Structured as a series of thematically related skits interspersed with flashy multimedia interludes, the work approaches its subject from a variety of different angles. The play deftly jumps from absurdist sketches, to pop culture parodies, to musical satires, keeping each new act coming at a steady clip.
If the burlesque-inspired recapping of European colonialism doesn’t suit your taste, fear not, there’s a two-man comedy routine just around the corner. The result is a motley mix of tableaux enthusiastically acted by a capable and genuinely likeable cast.
The problem comes with the actual content. If the goal was to reveal the cultural waters we’re all swimming in, we must be wallowing in a particularly shallow puddle. A lot of the arguments made by the work add up to nothing more than caricatures of non-liberal viewpoints and warmed-over commentary on American mythology that wouldn’t be new to any teen not the product of homeschooling.

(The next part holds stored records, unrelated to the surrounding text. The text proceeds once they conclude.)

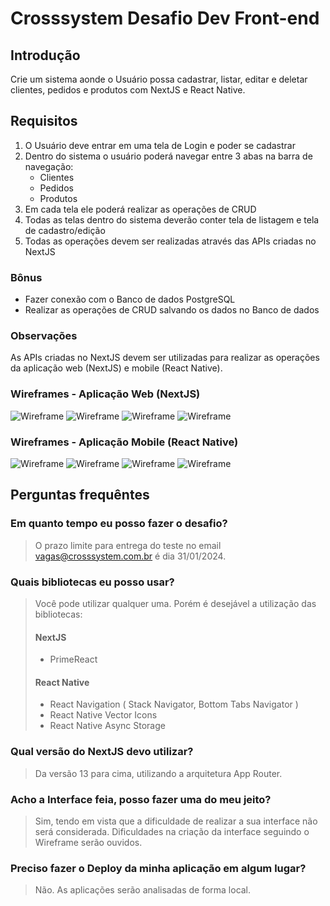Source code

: # Crosssystem Desafio Dev Front-end

## Introdução
Crie um sistema aonde o Usuário possa cadastrar, listar, editar e deletar clientes, pedidos e produtos com NextJS e React Native.

## Requisitos
1. O Usuário deve entrar em uma tela de Login e poder se cadastrar
2. Dentro do sistema o usuário poderá navegar entre 3 abas na barra de navegação:
   - Clientes
   - Pedidos
   - Produtos
3. Em cada tela ele poderá realizar as operações de CRUD
4. Todas as telas dentro do sistema deverão conter tela de listagem e tela de cadastro/edição
5. Todas as operações devem ser realizadas através das APIs criadas no NextJS

### Bônus
- Fazer conexão com o Banco de dados PostgreSQL
- Realizar as operações de CRUD salvando os dados no Banco de dados

### Observações
As APIs criadas no NextJS devem ser utilizadas para realizar as operações da aplicação web (NextJS) e mobile (React Native).

### Wireframes - Aplicação Web (NextJS)
![Wireframe](assets/web-tela-login.png)
![Wireframe](assets/web-tela-cadastro.png)
![Wireframe](assets/web-tela-listagem.png)
![Wireframe](assets/web-tela-edicao.png)
### Wireframes - Aplicação Mobile (React Native)
![Wireframe](assets/mobile-tela-login.png)
![Wireframe](assets/mobile-tela-cadastro.png)
![Wireframe](assets/mobile-tela-listagem.png)
![Wireframe](assets/mobile-tela-edicao.png)

## Perguntas frequêntes
### Em quanto tempo eu posso fazer o desafio?
> O prazo limite para entrega do teste no email vagas@crosssystem.com.br é dia 31/01/2024.
### Quais bibliotecas eu posso usar?
> Você pode utilizar qualquer uma. Porém é desejável a utilização das bibliotecas:
> #### NextJS
>  - PrimeReact
> #### React Native
>  - React Navigation ( Stack Navigator, Bottom Tabs Navigator )
>  - React Native Vector Icons
>  - React Native Async Storage
### Qual versão do NextJS devo utilizar?
> Da versão 13 para cima, utilizando a arquitetura App Router.
### Acho a Interface feia, posso fazer uma do meu jeito?
> Sim, tendo em vista que a dificuldade de realizar a sua interface não será considerada. Dificuldades na criação da interface seguindo o Wireframe serão ouvidos.
### Preciso fazer o Deploy da minha aplicação em algum lugar?
> Não. As aplicações serão analisadas de forma local.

I’ll concede that there are people out there who would be shocked by the idea that Davy Crockett’s theme song is a whitewashed picture of Manifest Destiny. However, chances are they’re not going to be part of the self-selected crowd at a fringe arts festival. As one multimedia interlude helpfully points out, Superman and Captain America may have jingoistic overtones—you don’t have to be faster than a speeding bullet to have already caught that one.

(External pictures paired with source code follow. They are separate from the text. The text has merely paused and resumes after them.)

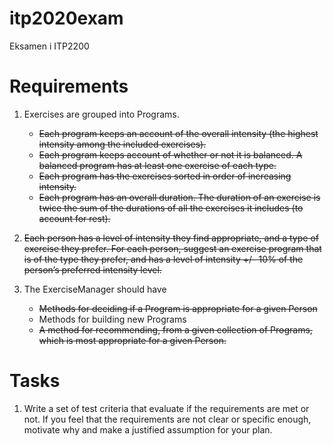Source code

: # itp2020exam
Eksamen i ITP2200


# Requirements
1. Exercises are grouped into Programs.
    - ~~Each program keeps an account of the overall intensity (the highest intensity among the included exercises).~~
    - ~~Each program keeps account of whether or not it is balanced. A balanced program has at least one exercise of each type.~~
    - ~~Each program has the exercises sorted in order of increasing intensity.~~
    - ~~Each program has an overall duration. The duration of an exercise is twice the sum of the durations of all the exercises it includes (to account for rest).~~
    
2. ~~Each person has a level of intensity they find appropriate, and a type of exercise they prefer. For each person, suggest an exercise program that is of the type they prefer, and has a level of intensity +/- 10% of the person’s preferred intensity level.~~

3. The ExerciseManager should have
    - ~~Methods for deciding if a Program is appropriate for a given Person~~
    - Methods for building new Programs
    - ~~A method for recommending, from a given collection of Programs, which is most appropriate for a given Person.~~
    
# Tasks
1. Write a set of test criteria that evaluate if the requirements are met or not. If you feel that the requirements are not clear or specific enough, motivate why and make a justified assumption for your plan.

The fact that Nightmerica is preaching to the choir is only compounded by the fact that at some points it’s too lazy to even preach well. In one act, staged like a pundit-hosted interview segment, a send-up of a right-wing author expounds on how facts only get in the way of the truth that you feel. Behind the actors are projected statistics comparing the US to other countries around the world. The scene could have been a playful poke at “truthiness” if only the facts weren’t just un-cited lists under vague headings like “Crime.” It’s a nice way of saying, “we don’t need to provide much real context because you already agree with us, right?”

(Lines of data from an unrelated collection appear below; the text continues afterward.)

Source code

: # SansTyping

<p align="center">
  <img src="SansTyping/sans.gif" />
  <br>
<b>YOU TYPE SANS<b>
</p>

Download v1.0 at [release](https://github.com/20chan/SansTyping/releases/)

In another set piece toward the end, a distinguished WWII vet gives a heartfelt soliloquy about the loss of the American Dream. The only problem is the entire scene is constructed out of the same broad brushstrokes and easy appeals to emotion that Nightmerica was ostensibly attempting to undermine.
What’s disappointing is the work’s format could have been used to create a nuanced look at the assumptions and ideas that construct the American experience. However, the play falters by not approaching any alternative viewpoints in good faith. By not acknowledging the actual complexities that result from living in a multifaceted superpower with a varied historical record, Nighmerica comes off as no better than the hyper-patriotic emails it was apparently written in reaction to.
By the time the finale has Lady Liberty and Uncle Sam handing out tiny American flags to the audience, I’m just ready to wave goodbye.
Nightmerica performs thru July 29, 2012 at DC Arts Center, DC Arts Center, 2438 18th St NW, Washington, DC.